Había que empezar una nueva vida, pero dónde. La década del ochenta comienza para Carmen con la idea fija de la búsqueda, salir a buscar nuevos horizontes, preparar viajes, hacer cursos de fotografía, subirse a camiones que atraviesan Europa. Con los ahorros de haber trabajado durante un verano en la vendimia francesa, tuvo ante sí el dilema: “o me compro un equipo de revelado de fotografías o me voy de exploradora con la intención de abrirme camino en otro lugar”. De esas dos “formas de escape”, como las llama la misma Carmen, escogió la que le pareció “la más real”; y así fue que cuando llegaba a sus treintas años terminó con su morral de viajera en Berlín, en esa ciudad bella y triste despedazada por un muro. Se quedaba donde amigas españolas, luego donde amigas y amigos alemanes. Comenzó a darle la vuelta a la ciudad en bicicleta y a asistir a conciertos de rock-pop ensordecedores. Pronto se dio cuenta del enorme obstáculo de la lengua alemana –“una lengua imposible”- y de la necesidad de sobrevivir fuera de su casa y de su tierra. Por fin encontró a un “chico alemán” que le ofreció su casa de manera incondicional, el mismo chico con quien caminó por el muro ya derrumbado, el chico que estudiaba medicina y con quien comenzaría a montar en bicicleta todos los días, juntos; el mismo chico de ahora que atraviesa todos los días el río Rhin para trabajar en el consultorio médico de la pequeña ciudad alemana de Kehl. “No voy a omitir el nombre del compañero: Mathias”.

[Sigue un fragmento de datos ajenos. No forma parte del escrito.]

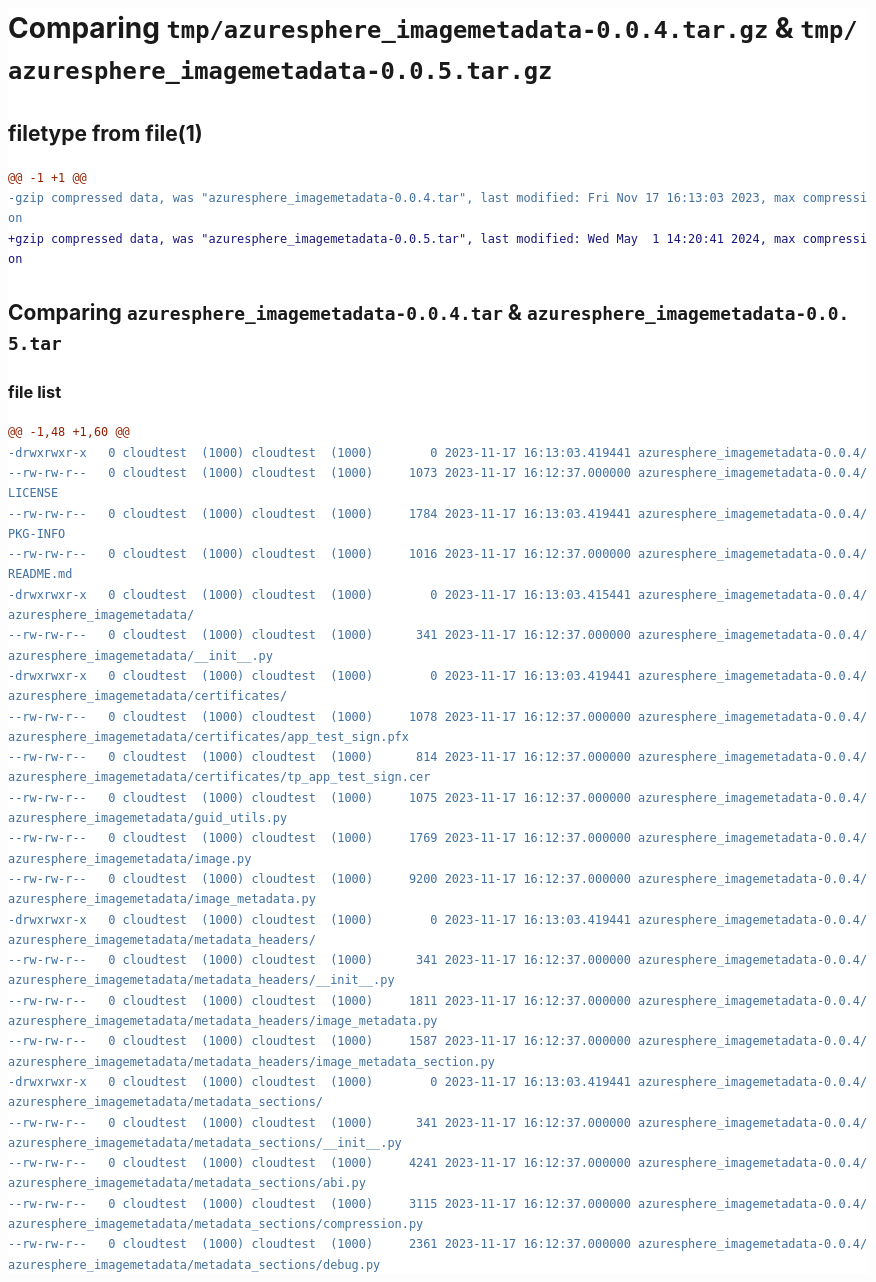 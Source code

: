 # Comparing `tmp/azuresphere_imagemetadata-0.0.4.tar.gz` & `tmp/azuresphere_imagemetadata-0.0.5.tar.gz`

## filetype from file(1)

```diff
@@ -1 +1 @@
-gzip compressed data, was "azuresphere_imagemetadata-0.0.4.tar", last modified: Fri Nov 17 16:13:03 2023, max compression
+gzip compressed data, was "azuresphere_imagemetadata-0.0.5.tar", last modified: Wed May  1 14:20:41 2024, max compression
```

## Comparing `azuresphere_imagemetadata-0.0.4.tar` & `azuresphere_imagemetadata-0.0.5.tar`

### file list

```diff
@@ -1,48 +1,60 @@
-drwxrwxr-x   0 cloudtest  (1000) cloudtest  (1000)        0 2023-11-17 16:13:03.419441 azuresphere_imagemetadata-0.0.4/
--rw-rw-r--   0 cloudtest  (1000) cloudtest  (1000)     1073 2023-11-17 16:12:37.000000 azuresphere_imagemetadata-0.0.4/LICENSE
--rw-rw-r--   0 cloudtest  (1000) cloudtest  (1000)     1784 2023-11-17 16:13:03.419441 azuresphere_imagemetadata-0.0.4/PKG-INFO
--rw-rw-r--   0 cloudtest  (1000) cloudtest  (1000)     1016 2023-11-17 16:12:37.000000 azuresphere_imagemetadata-0.0.4/README.md
-drwxrwxr-x   0 cloudtest  (1000) cloudtest  (1000)        0 2023-11-17 16:13:03.415441 azuresphere_imagemetadata-0.0.4/azuresphere_imagemetadata/
--rw-rw-r--   0 cloudtest  (1000) cloudtest  (1000)      341 2023-11-17 16:12:37.000000 azuresphere_imagemetadata-0.0.4/azuresphere_imagemetadata/__init__.py
-drwxrwxr-x   0 cloudtest  (1000) cloudtest  (1000)        0 2023-11-17 16:13:03.419441 azuresphere_imagemetadata-0.0.4/azuresphere_imagemetadata/certificates/
--rw-rw-r--   0 cloudtest  (1000) cloudtest  (1000)     1078 2023-11-17 16:12:37.000000 azuresphere_imagemetadata-0.0.4/azuresphere_imagemetadata/certificates/app_test_sign.pfx
--rw-rw-r--   0 cloudtest  (1000) cloudtest  (1000)      814 2023-11-17 16:12:37.000000 azuresphere_imagemetadata-0.0.4/azuresphere_imagemetadata/certificates/tp_app_test_sign.cer
--rw-rw-r--   0 cloudtest  (1000) cloudtest  (1000)     1075 2023-11-17 16:12:37.000000 azuresphere_imagemetadata-0.0.4/azuresphere_imagemetadata/guid_utils.py
--rw-rw-r--   0 cloudtest  (1000) cloudtest  (1000)     1769 2023-11-17 16:12:37.000000 azuresphere_imagemetadata-0.0.4/azuresphere_imagemetadata/image.py
--rw-rw-r--   0 cloudtest  (1000) cloudtest  (1000)     9200 2023-11-17 16:12:37.000000 azuresphere_imagemetadata-0.0.4/azuresphere_imagemetadata/image_metadata.py
-drwxrwxr-x   0 cloudtest  (1000) cloudtest  (1000)        0 2023-11-17 16:13:03.419441 azuresphere_imagemetadata-0.0.4/azuresphere_imagemetadata/metadata_headers/
--rw-rw-r--   0 cloudtest  (1000) cloudtest  (1000)      341 2023-11-17 16:12:37.000000 azuresphere_imagemetadata-0.0.4/azuresphere_imagemetadata/metadata_headers/__init__.py
--rw-rw-r--   0 cloudtest  (1000) cloudtest  (1000)     1811 2023-11-17 16:12:37.000000 azuresphere_imagemetadata-0.0.4/azuresphere_imagemetadata/metadata_headers/image_metadata.py
--rw-rw-r--   0 cloudtest  (1000) cloudtest  (1000)     1587 2023-11-17 16:12:37.000000 azuresphere_imagemetadata-0.0.4/azuresphere_imagemetadata/metadata_headers/image_metadata_section.py
-drwxrwxr-x   0 cloudtest  (1000) cloudtest  (1000)        0 2023-11-17 16:13:03.419441 azuresphere_imagemetadata-0.0.4/azuresphere_imagemetadata/metadata_sections/
--rw-rw-r--   0 cloudtest  (1000) cloudtest  (1000)      341 2023-11-17 16:12:37.000000 azuresphere_imagemetadata-0.0.4/azuresphere_imagemetadata/metadata_sections/__init__.py
--rw-rw-r--   0 cloudtest  (1000) cloudtest  (1000)     4241 2023-11-17 16:12:37.000000 azuresphere_imagemetadata-0.0.4/azuresphere_imagemetadata/metadata_sections/abi.py
--rw-rw-r--   0 cloudtest  (1000) cloudtest  (1000)     3115 2023-11-17 16:12:37.000000 azuresphere_imagemetadata-0.0.4/azuresphere_imagemetadata/metadata_sections/compression.py
--rw-rw-r--   0 cloudtest  (1000) cloudtest  (1000)     2361 2023-11-17 16:12:37.000000 azuresphere_imagemetadata-0.0.4/azuresphere_imagemetadata/metadata_sections/debug.py
```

Carmen encontró empleo fácilmente; el contacto con la familia en Vigo se fue reduciendo a llamadas esporádicas. “Yo me sentía respirando de nuevo otro aire; tenía a mi lado gente amable y solidaria”. Ahora piensa que la decisión de quedarse definitivamente en Alemania debió llegar en algún momento, en el retorno de algún viaje después de visitar a su mamá en Vigo o en el recibimiento cálido en la estación del tren bajo un cielo tranquilo y azul. “La mano de Mathias guiando mis primeros pasos fue una fortuna. Se me fue olvidando que estaba a tres mil quinientos kilómetros del lugar donde nací, simplemente me había ido de España. Ya iba conociendo el camino y el sonido del timbre de mi nueva casa. Nunca creí que me fuera a quedar tanto tiempo y me fui quedando hasta que, mire, ya es la mitad de mi vida”.

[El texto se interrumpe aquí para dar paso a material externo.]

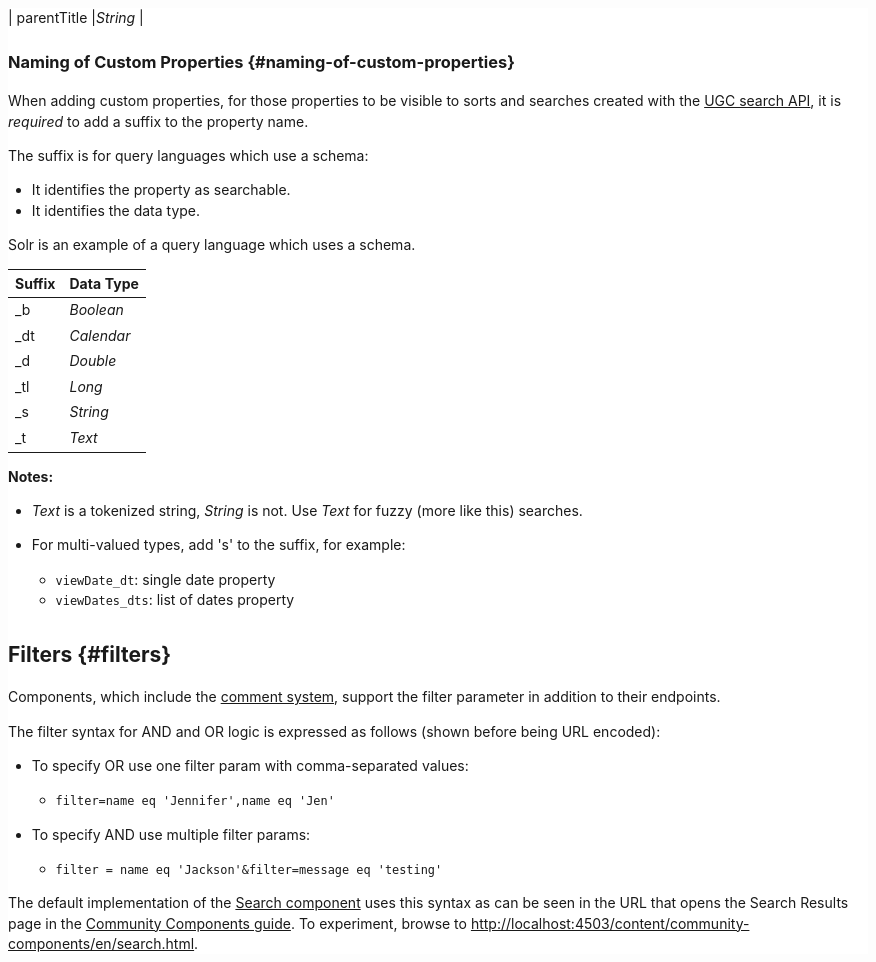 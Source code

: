 | parentTitle |*String* |

### Naming of Custom Properties {#naming-of-custom-properties}

When adding custom properties, for those properties to be visible to sorts and searches created with the [UGC search API](#ugc-search-api), it is *required* to add a suffix to the property name.

The suffix is for query languages which use a schema:

* It identifies the property as searchable.
* It identifies the data type.

Solr is an example of a query language which uses a schema.

| **Suffix** |**Data Type** |
|---|---|
| _b |*Boolean* |
| _dt |*Calendar* |
| _d |*Double* |
| _tl |*Long* |
| _s |*String* |
| _t |*Text* |

**Notes:**

* *Text* is a tokenized string, *String* is not. Use *Text* for fuzzy (more like this) searches.

* For multi-valued types, add 's' to the suffix, for example:

  * `viewDate_dt`: single date property
  * `viewDates_dts`: list of dates property

## Filters {#filters}

Components, which include the [comment system](essentials-comments.md), support the filter parameter in addition to their endpoints.

The filter syntax for AND and OR logic is expressed as follows (shown before being URL encoded):

* To specify OR use one filter param with comma-separated values:

  * `filter=name eq 'Jennifer',name eq 'Jen'`

* To specify AND use multiple filter params:

  * `filter = name eq 'Jackson'&filter=message eq 'testing'`

The default implementation of the [Search component](search.md) uses this syntax as can be seen in the URL that opens the Search Results page in the [Community Components guide](components-guide.md). To experiment, browse to [http://localhost:4503/content/community-components/en/search.html](http://localhost:4503/content/community-components/en/search.html).
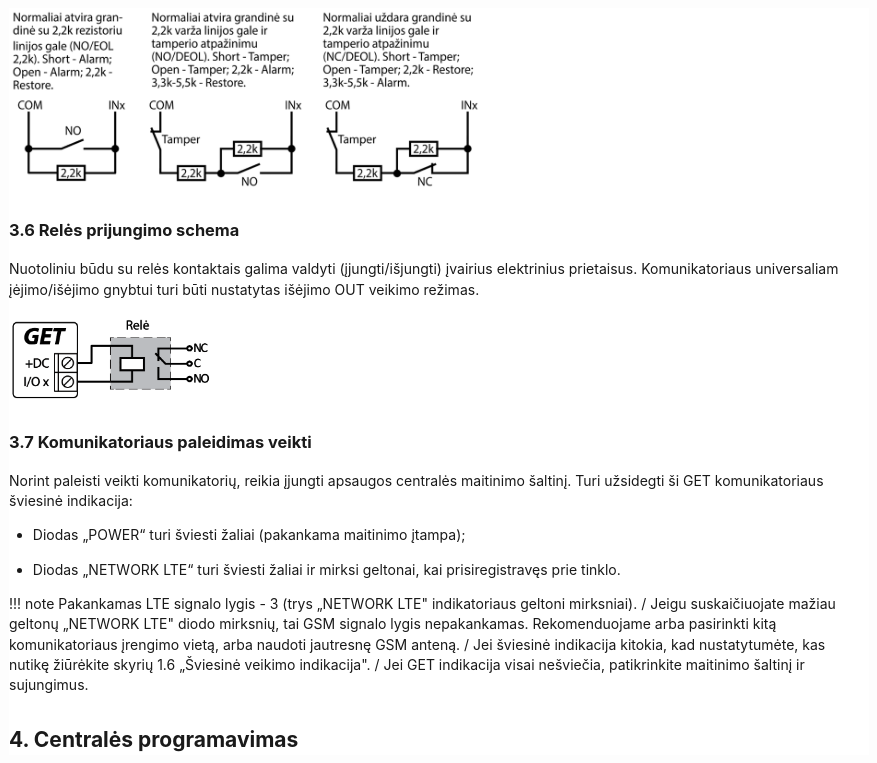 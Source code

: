 <img alt="" src="./image31.png" style="width:4.921259842519685in;height:1.905511811023622in" />

### 3.6 Relės prijungimo schema 

Nuotoliniu būdu su relės kontaktais galima valdyti (įjungti/išjungti) įvairius elektrinius prietaisus. Komunikatoriaus universaliam įėjimo/išėjimo gnybtui turi būti nustatytas išėjimo OUT veikimo režimas.

<img alt="" src="./image32.png" style="width:2.1133377077865267in;height:0.92333552055993in" />

### 3.7 Komunikatoriaus paleidimas veikti 

Norint paleisti veikti komunikatorių, reikia įjungti apsaugos centralės maitinimo šaltinį. Turi užsidegti ši GET komunikatoriaus šviesinė indikacija:

- Diodas „POWER“ turi šviesti žaliai (pakankama maitinimo įtampa);

- Diodas „NETWORK LTE“ turi šviesti žaliai ir mirksi geltonai, kai prisiregistravęs prie tinklo.

!!! note
    Pakankamas LTE signalo lygis - 3 (trys „NETWORK LTE" indikatoriaus
    geltoni mirksniai). / Jeigu suskaičiuojate mažiau geltonų „NETWORK LTE"
    diodo mirksnių, tai GSM signalo lygis nepakankamas. Rekomenduojame arba
    pasirinkti kitą komunikatoriaus įrengimo vietą, arba naudoti jautresnę
    GSM anteną. / Jei šviesinė indikacija kitokia, kad nustatytumėte, kas
    nutikę žiūrėkite skyrių 1.6 „Šviesinė veikimo indikacija". / Jei
    GET indikacija visai nešviečia, patikrinkite maitinimo šaltinį ir
    sujungimus.
## 4. Centralės programavimas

La conversación se interrumpe fatalmente; es la hora de salir corriendo hasta la escuela a recibir a Konstanze, esa otra hermosa razón de vivir que se atravesó en el camino. Alcanza a recordarme que el huerto reverdece, que todas las noches termina exhausta pero que al otro día puede volver a empezar.

Strasbourg, conversaciones del 2008 y 2010.